----- INFORMATION
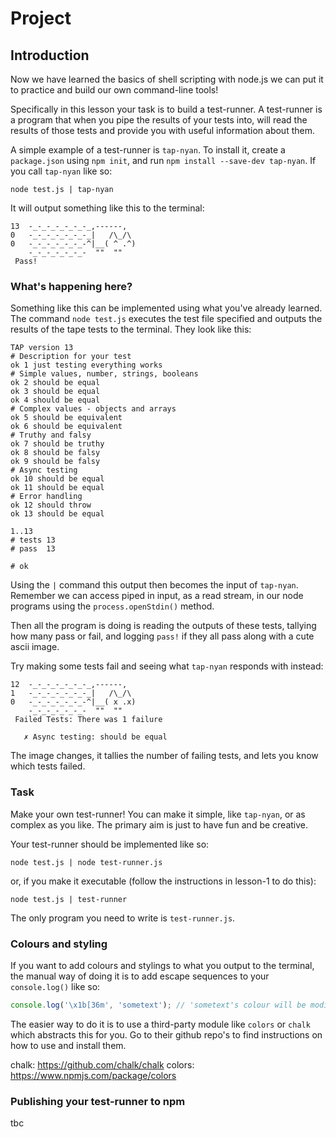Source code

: # Project

## Introduction

Now we have learned the basics of shell scripting with node.js we can put it to
practice and build our own command-line tools!

Specifically in this lesson your task is to build a test-runner. A test-runner is
a program that when you pipe the results of your tests into, will read the results
of those tests and provide you with useful information about them.

A simple example of a test-runner is `tap-nyan`. To install it, create a `package.json`
using `npm init`, and run `npm install --save-dev tap-nyan`. If you call `tap-nyan` like so:

```
node test.js | tap-nyan
```

It will output something like this to the terminal:

```
13  -_-_-_-_-_-_-_,------,
0   -_-_-_-_-_-_-_|   /\_/\
0   -_-_-_-_-_-_-^|__( ^ .^)
    -_-_-_-_-_-_-  ""  ""
 Pass!
```

### What's happening here?

Something like this can be implemented using what you've already learned. The
command `node test.js` executes the test file specified and outputs the results of
the tape tests to the terminal. They look like this:

```
TAP version 13
# Description for your test
ok 1 just testing everything works
# Simple values, number, strings, booleans
ok 2 should be equal
ok 3 should be equal
ok 4 should be equal
# Complex values - objects and arrays
ok 5 should be equivalent
ok 6 should be equivalent
# Truthy and falsy
ok 7 should be truthy
ok 8 should be falsy
ok 9 should be falsy
# Async testing
ok 10 should be equal
ok 11 should be equal
# Error handling
ok 12 should throw
ok 13 should be equal

1..13
# tests 13
# pass  13

# ok
```

Using the `|` command this output then becomes the input of `tap-nyan`. Remember we
can access piped in input, as a read stream, in our node programs using the
`process.openStdin()` method.

Then all the program is doing is reading the outputs of these tests, tallying how many
pass or fail, and logging `pass!` if they all pass along with a cute ascii image.

Try making some tests fail and seeing what `tap-nyan` responds with instead:

```
12  -_-_-_-_-_-_-_,------,
1   -_-_-_-_-_-_-_|   /\_/\
0   -_-_-_-_-_-_-^|__( x .x)
    -_-_-_-_-_-_-  ""  ""
 Failed Tests: There was 1 failure

   ✗ Async testing: should be equal
```

The image changes, it tallies the number of failing tests, and lets you know which
tests failed.

### Task

Make your own test-runner! You can make it simple, like `tap-nyan`, or as complex
as you like. The primary aim is just to have fun and be creative.

Your test-runner should be implemented like so:

```
node test.js | node test-runner.js
```

or, if you make it executable (follow the instructions in lesson-1 to do this):

```
node test.js | test-runner
```

The only program you need to write is `test-runner.js`.

### Colours and styling

If you want to add colours and stylings to what you output to the terminal, the
manual way of doing it is to add escape sequences to your `console.log()` like so:

```javascript
console.log('\x1b[36m', 'sometext'); // 'sometext's colour will be modified
```

The easier way to do it is to use a third-party module like `colors` or `chalk` which
abstracts this for you. Go to their github repo's to find instructions on how to use
and install them.

chalk: https://github.com/chalk/chalk
colors: https://www.npmjs.com/package/colors

### Publishing your test-runner to npm

tbc
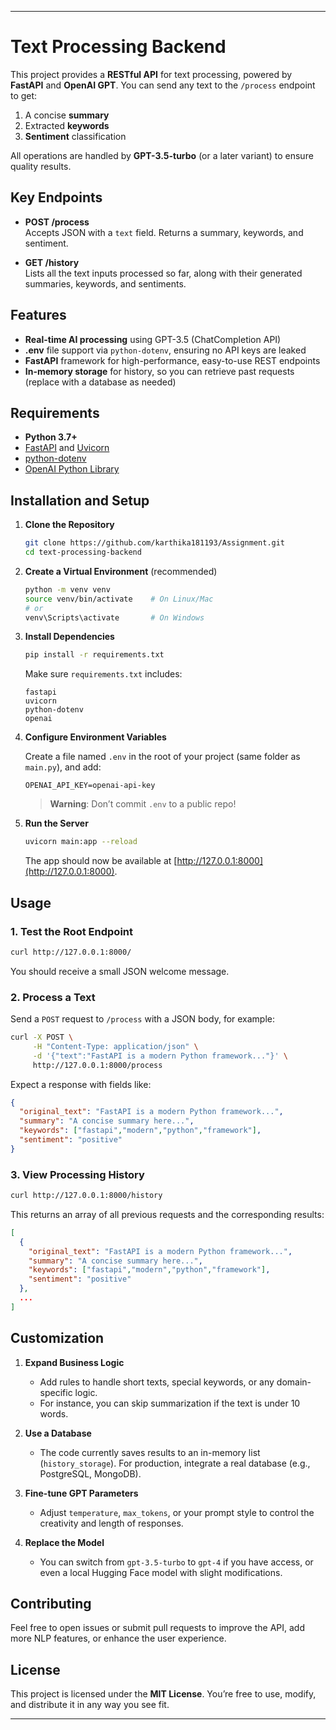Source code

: 
---

# Text Processing Backend

This project provides a **RESTful API** for text processing, powered by **FastAPI** and **OpenAI GPT**. You can send any text to the `/process` endpoint to get:
1. A concise **summary**  
2. Extracted **keywords**  
3. **Sentiment** classification

All operations are handled by **GPT-3.5-turbo** (or a later variant) to ensure quality results.

## Key Endpoints

- **POST /process**  
  Accepts JSON with a `text` field. Returns a summary, keywords, and sentiment.

- **GET /history**  
  Lists all the text inputs processed so far, along with their generated summaries, keywords, and sentiments.

## Features

- **Real-time AI processing** using GPT-3.5 (ChatCompletion API)  
- **.env** file support via `python-dotenv`, ensuring no API keys are leaked  
- **FastAPI** framework for high-performance, easy-to-use REST endpoints  
- **In-memory storage** for history, so you can retrieve past requests (replace with a database as needed)

## Requirements

- **Python 3.7+**  
- [FastAPI](https://fastapi.tiangolo.com/) and [Uvicorn](https://www.uvicorn.org/)  
- [python-dotenv](https://pypi.org/project/python-dotenv/)  
- [OpenAI Python Library](https://pypi.org/project/openai/)

## Installation and Setup

1. **Clone the Repository**

   ```bash
   git clone https://github.com/karthika181193/Assignment.git
   cd text-processing-backend
   ```

2. **Create a Virtual Environment** (recommended)

   ```bash
   python -m venv venv
   source venv/bin/activate    # On Linux/Mac
   # or
   venv\Scripts\activate       # On Windows
   ```

3. **Install Dependencies**

   ```bash
   pip install -r requirements.txt
   ```
   Make sure `requirements.txt` includes:
   ```
   fastapi
   uvicorn
   python-dotenv
   openai
   ```

4. **Configure Environment Variables**

   Create a file named `.env` in the root of your project (same folder as `main.py`), and add:
   ```
   OPENAI_API_KEY=openai-api-key
   ```
   > **Warning**: Don’t commit `.env` to a public repo!

5. **Run the Server**

   ```bash
   uvicorn main:app --reload
   ```
   The app should now be available at [http://127.0.0.1:8000](http://127.0.0.1:8000).

## Usage

### 1. Test the Root Endpoint

```bash
curl http://127.0.0.1:8000/
```

You should receive a small JSON welcome message.

### 2. Process a Text

Send a `POST` request to `/process` with a JSON body, for example:

```bash
curl -X POST \
     -H "Content-Type: application/json" \
     -d '{"text":"FastAPI is a modern Python framework..."}' \
     http://127.0.0.1:8000/process
```

Expect a response with fields like:
```json
{
  "original_text": "FastAPI is a modern Python framework...",
  "summary": "A concise summary here...",
  "keywords": ["fastapi","modern","python","framework"],
  "sentiment": "positive"
}
```

### 3. View Processing History

```bash
curl http://127.0.0.1:8000/history
```

This returns an array of all previous requests and the corresponding results:
```json
[
  {
    "original_text": "FastAPI is a modern Python framework...",
    "summary": "A concise summary here...",
    "keywords": ["fastapi","modern","python","framework"],
    "sentiment": "positive"
  },
  ...
]
```

## Customization

1. **Expand Business Logic**  
   - Add rules to handle short texts, special keywords, or any domain-specific logic.
   - For instance, you can skip summarization if the text is under 10 words.

2. **Use a Database**  
   - The code currently saves results to an in-memory list (`history_storage`). For production, integrate a real database (e.g., PostgreSQL, MongoDB).

3. **Fine-tune GPT Parameters**  
   - Adjust `temperature`, `max_tokens`, or your prompt style to control the creativity and length of responses.

4. **Replace the Model**  
   - You can switch from `gpt-3.5-turbo` to `gpt-4` if you have access, or even a local Hugging Face model with slight modifications.

## Contributing

Feel free to open issues or submit pull requests to improve the API, add more NLP features, or enhance the user experience.

## License

This project is licensed under the **MIT License**. You’re free to use, modify, and distribute it in any way you see fit.

---

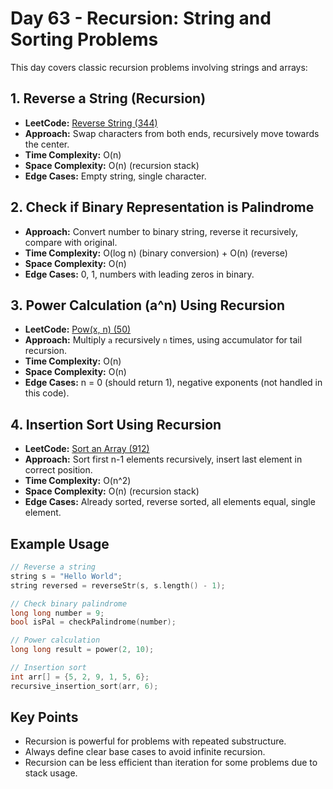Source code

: # Day 63 - Recursion: String and Sorting Problems

This day covers classic recursion problems involving strings and arrays:

## 1. Reverse a String (Recursion)

- **LeetCode:** [Reverse String (344)](https://leetcode.com/problems/reverse-string/)
- **Approach:** Swap characters from both ends, recursively move towards the center.
- **Time Complexity:** O(n)
- **Space Complexity:** O(n) (recursion stack)
- **Edge Cases:** Empty string, single character.

## 2. Check if Binary Representation is Palindrome

- **Approach:** Convert number to binary string, reverse it recursively, compare with original.
- **Time Complexity:** O(log n) (binary conversion) + O(n) (reverse)
- **Space Complexity:** O(n)
- **Edge Cases:** 0, 1, numbers with leading zeros in binary.

## 3. Power Calculation (a^n) Using Recursion

- **LeetCode:** [Pow(x, n) (50)](https://leetcode.com/problems/powx-n/)
- **Approach:** Multiply `a` recursively `n` times, using accumulator for tail recursion.
- **Time Complexity:** O(n)
- **Space Complexity:** O(n)
- **Edge Cases:** n = 0 (should return 1), negative exponents (not handled in this code).

## 4. Insertion Sort Using Recursion

- **LeetCode:** [Sort an Array (912)](https://leetcode.com/problems/sort-an-array/)
- **Approach:** Sort first n-1 elements recursively, insert last element in correct position.
- **Time Complexity:** O(n^2)
- **Space Complexity:** O(n) (recursion stack)
- **Edge Cases:** Already sorted, reverse sorted, all elements equal, single element.

## Example Usage

```cpp
// Reverse a string
string s = "Hello World";
string reversed = reverseStr(s, s.length() - 1);

// Check binary palindrome
long long number = 9;
bool isPal = checkPalindrome(number);

// Power calculation
long long result = power(2, 10);

// Insertion sort
int arr[] = {5, 2, 9, 1, 5, 6};
recursive_insertion_sort(arr, 6);
```

## Key Points

- Recursion is powerful for problems with repeated substructure.
- Always define clear base cases to avoid infinite recursion.
- Recursion can be less efficient than iteration for some problems due to stack usage.
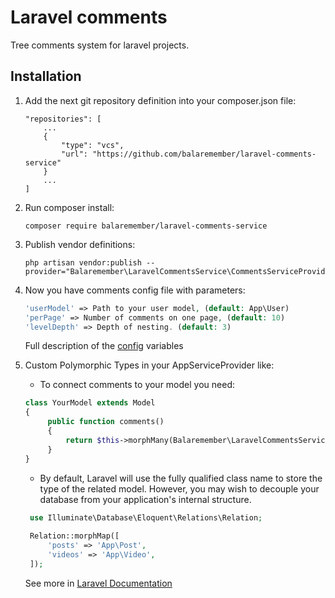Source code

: # Laravel comments
Tree comments system for laravel projects.

## Installation
1. Add the next git repository definition into your composer.json file:
    ```
    "repositories": [
        ...
        {
            "type": "vcs",
            "url": "https://github.com/balaremember/laravel-comments-service"
        }
        ...
    ]
    ```
2. Run composer install:
    ```
    composer require balaremember/laravel-comments-service
    ```
3. Publish vendor definitions:
    ```
    php artisan vendor:publish --provider="Balaremember\LaravelCommentsService\CommentsServiceProvider"
    ```
4. Now you have comments config file with parameters:
    ```php
    'userModel' => Path to your user model, (default: App\User)
    'perPage' => Number of comments on one page, (default: 10)
    'levelDepth' => Depth of nesting. (default: 3)
    ```
    Full description of the [config](https://github.com/balaremember/laravel-comments-service/blob/master/config/comments.php) variables 
   
5. Custom Polymorphic Types in your AppServiceProvider like:
   * To connect comments to your model you need:
   ```php
   class YourModel extends Model
   {
        public function comments()
        {
            return $this->morphMany(Balaremember\LaravelCommentsService\Entities\Comment::class, 'commentable');
        }
   }
   ```
   * By default, Laravel will use the fully qualified class name to store the type of the related model. 
     However, you may wish to decouple your database from your application's internal structure.
   ```php
    use Illuminate\Database\Eloquent\Relations\Relation;
    
    Relation::morphMap([
        'posts' => 'App\Post',
        'videos' => 'App\Video',
    ]);
   ```
   See more in [Laravel Documentation](https://laravel.com/docs/5.6/eloquent-relationships#polymorphic-relations)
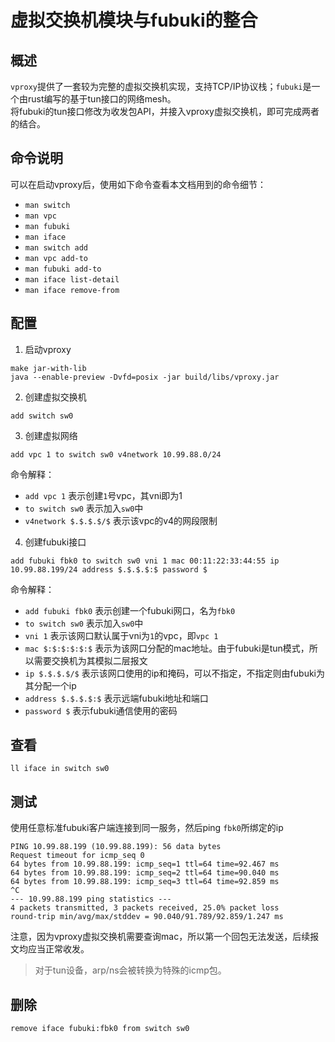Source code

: # 虚拟交换机模块与fubuki的整合

## 概述

`vproxy`提供了一套较为完整的虚拟交换机实现，支持TCP/IP协议栈；`fubuki`是一个由rust编写的基于tun接口的网络mesh。  
将fubuki的tun接口修改为收发包API，并接入vproxy虚拟交换机，即可完成两者的结合。

## 命令说明

可以在启动vproxy后，使用如下命令查看本文档用到的命令细节：

* `man switch`
* `man vpc`
* `man fubuki`
* `man iface`
* `man switch add`
* `man vpc add-to`
* `man fubuki add-to`
* `man iface list-detail`
* `man iface remove-from`

## 配置

1. 启动vproxy

```
make jar-with-lib
java --enable-preview -Dvfd=posix -jar build/libs/vproxy.jar
```

2. 创建虚拟交换机

```
add switch sw0
```

3. 创建虚拟网络

```
add vpc 1 to switch sw0 v4network 10.99.88.0/24
```

命令解释：

* `add vpc 1` 表示创建`1`号vpc，其vni即为1
* `to switch sw0` 表示加入`sw0`中
* `v4network $.$.$.$/$` 表示该vpc的v4的网段限制

4. 创建fubuki接口

```
add fubuki fbk0 to switch sw0 vni 1 mac 00:11:22:33:44:55 ip 10.99.88.199/24 address $.$.$.$:$ password $
```

命令解释：

* `add fubuki fbk0` 表示创建一个fubuki网口，名为`fbk0`
* `to switch sw0` 表示加入`sw0`中
* `vni 1` 表示该网口默认属于vni为`1`的vpc，即`vpc 1`
* `mac $:$:$:$:$:$` 表示为该网口分配的mac地址。由于fubuki是tun模式，所以需要交换机为其模拟二层报文
* `ip $.$.$.$/$` 表示该网口使用的ip和掩码，可以不指定，不指定则由fubuki为其分配一个ip
* `address $.$.$.$:$` 表示远端fubuki地址和端口
* `password $` 表示fubuki通信使用的密码

## 查看

```
ll iface in switch sw0
```

## 测试

使用任意标准fubuki客户端连接到同一服务，然后ping `fbk0`所绑定的ip

```
PING 10.99.88.199 (10.99.88.199): 56 data bytes
Request timeout for icmp_seq 0
64 bytes from 10.99.88.199: icmp_seq=1 ttl=64 time=92.467 ms
64 bytes from 10.99.88.199: icmp_seq=2 ttl=64 time=90.040 ms
64 bytes from 10.99.88.199: icmp_seq=3 ttl=64 time=92.859 ms
^C
--- 10.99.88.199 ping statistics ---
4 packets transmitted, 3 packets received, 25.0% packet loss
round-trip min/avg/max/stddev = 90.040/91.789/92.859/1.247 ms
```

注意，因为vproxy虚拟交换机需要查询mac，所以第一个回包无法发送，后续报文均应当正常收发。

> 对于tun设备，arp/ns会被转换为特殊的icmp包。

## 删除

```
remove iface fubuki:fbk0 from switch sw0
```
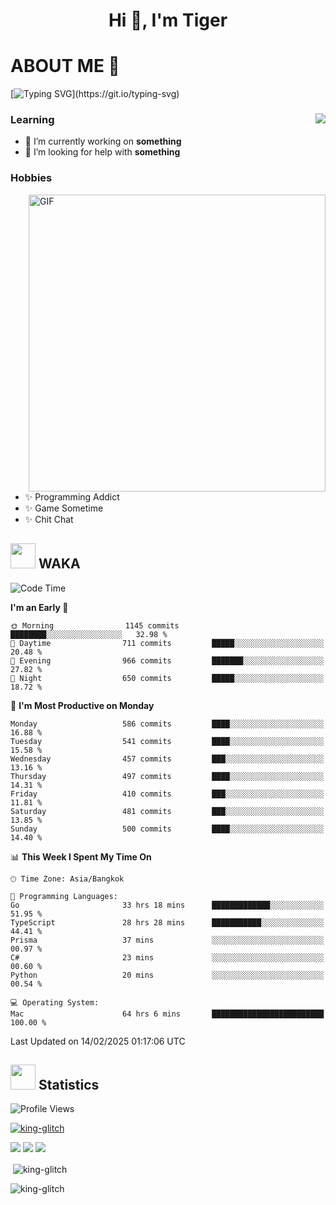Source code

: <h1 align="center">Hi 👋, I'm Tiger</h1>




# ABOUT ME 💬

[![Typing SVG](https://readme-typing-svg.herokuapp.com?color=22F771&vCenter=true&lines=A+perssionate+developer+from+nowhere.)](https://git.io/typing-svg)

<div>
 <img align="right" src="https://spotify-github-profile.vercel.app/api/view?uid=12129734423&cover_image=false&theme=default&bar_color=22d016&bar_color_cover=true" />
 <h3>Learning</h3>
 
 <ul>
  <li>🔭 I’m currently working on <b>something</b></li>
  <li>🤝 I’m looking for help with <b>something</b></li>
 </ul>
 
</div>
<div>
 <h3>Hobbies</h3>
 <img align="right" height="475px"  alt="GIF" src="https://i.pinimg.com/originals/1f/b7/db/1fb7dbee557e5ed509f7517da8a84d58.gif" />
 <ul>
  <li>✨ Programming Addict</li>
  <li>✨ Game Sometime</li>
  <li>✨ Chit Chat</li>
 </ul>
 
</div>



## <img height="40" src="https://raw.githubusercontent.com/innng/innng/master/assets/kyubey.gif"/> WAKA

<!--START_SECTION:waka-->
![Code Time](http://img.shields.io/badge/Code%20Time-3%2C312%20hrs%2047%20mins-blue)

**I'm an Early 🐤** 

```text
🌞 Morning                1145 commits        ████████░░░░░░░░░░░░░░░░░   32.98 % 
🌆 Daytime                711 commits         █████░░░░░░░░░░░░░░░░░░░░   20.48 % 
🌃 Evening                966 commits         ███████░░░░░░░░░░░░░░░░░░   27.82 % 
🌙 Night                  650 commits         █████░░░░░░░░░░░░░░░░░░░░   18.72 % 
```
📅 **I'm Most Productive on Monday** 

```text
Monday                   586 commits         ████░░░░░░░░░░░░░░░░░░░░░   16.88 % 
Tuesday                  541 commits         ████░░░░░░░░░░░░░░░░░░░░░   15.58 % 
Wednesday                457 commits         ███░░░░░░░░░░░░░░░░░░░░░░   13.16 % 
Thursday                 497 commits         ████░░░░░░░░░░░░░░░░░░░░░   14.31 % 
Friday                   410 commits         ███░░░░░░░░░░░░░░░░░░░░░░   11.81 % 
Saturday                 481 commits         ███░░░░░░░░░░░░░░░░░░░░░░   13.85 % 
Sunday                   500 commits         ████░░░░░░░░░░░░░░░░░░░░░   14.40 % 
```


📊 **This Week I Spent My Time On** 

```text
🕑︎ Time Zone: Asia/Bangkok

💬 Programming Languages: 
Go                       33 hrs 18 mins      █████████████░░░░░░░░░░░░   51.95 % 
TypeScript               28 hrs 28 mins      ███████████░░░░░░░░░░░░░░   44.41 % 
Prisma                   37 mins             ░░░░░░░░░░░░░░░░░░░░░░░░░   00.97 % 
C#                       23 mins             ░░░░░░░░░░░░░░░░░░░░░░░░░   00.60 % 
Python                   20 mins             ░░░░░░░░░░░░░░░░░░░░░░░░░   00.54 % 

💻 Operating System: 
Mac                      64 hrs 6 mins       █████████████████████████   100.00 % 
```


 Last Updated on 14/02/2025 01:17:06 UTC
<!--END_SECTION:waka-->
## <img height="40" src="https://raw.githubusercontent.com/innng/innng/master/assets/kyubey.gif"/> Statistics
![Profile Views](https://komarev.com/ghpvc/?username=king-glitch)  

<p align="left"> 
 <a href="https://github.com/ryo-ma/github-profile-trophy">
  <img src="https://github-profile-trophy.vercel.app/?username=king-glitch&theme=dracula" alt="king-glitch" />
 </a> </p>

![](https://github-profile-summary-cards.vercel.app/api/cards/profile-details?username=king-glitch&theme=dracula)
![](https://github-profile-summary-cards.vercel.app/api/cards/stats?username=king-glitch&theme=dracula) 
![](https://github-profile-summary-cards.vercel.app/api/cards/productive-time?username=king-glitch&theme=dracula)


<p>&nbsp;<img align="center" src="https://github-readme-stats.vercel.app/api?username=king-glitch&theme=dracula" alt="king-glitch" /></p>

<p><img align="center" src="https://github-readme-streak-stats.herokuapp.com/?user=king-glitch&theme=dracula" alt="king-glitch" /></p>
----------
§ **WHAT YOU WILL DO**
Reproduce, word for word, everything in the listing above from the line containing "pass or fail, and" down to the line containing "# Text Processing Backend", both of them included. No pictures.

§ **WRITTEN SOLUTION**
pass or fail, and logging `pass!` if they all pass along with a cute ascii image.

Try making some tests fail and seeing what `tap-nyan` responds with instead:

```
12  -_-_-_-_-_-_-_,------,
1   -_-_-_-_-_-_-_|   /\_/\
0   -_-_-_-_-_-_-^|__( x .x)
    -_-_-_-_-_-_-  ""  ""
 Failed Tests: There was 1 failure

   ✗ Async testing: should be equal
```

The image changes, it tallies the number of failing tests, and lets you know which
tests failed.

### Task

Make your own test-runner! You can make it simple, like `tap-nyan`, or as complex
as you like. The primary aim is just to have fun and be creative.

Your test-runner should be implemented like so:

```
node test.js | node test-runner.js
```

or, if you make it executable (follow the instructions in lesson-1 to do this):

```
node test.js | test-runner
```

The only program you need to write is `test-runner.js`.

### Colours and styling

If you want to add colours and stylings to what you output to the terminal, the
manual way of doing it is to add escape sequences to your `console.log()` like so:

```javascript
console.log('\x1b[36m', 'sometext'); // 'sometext's colour will be modified
```

The easier way to do it is to use a third-party module like `colors` or `chalk` which
abstracts this for you. Go to their github repo's to find instructions on how to use
and install them.

chalk: https://github.com/chalk/chalk
colors: https://www.npmjs.com/package/colors

### Publishing your test-runner to npm

tbc
Source code

: 
---

# Text Processing Backend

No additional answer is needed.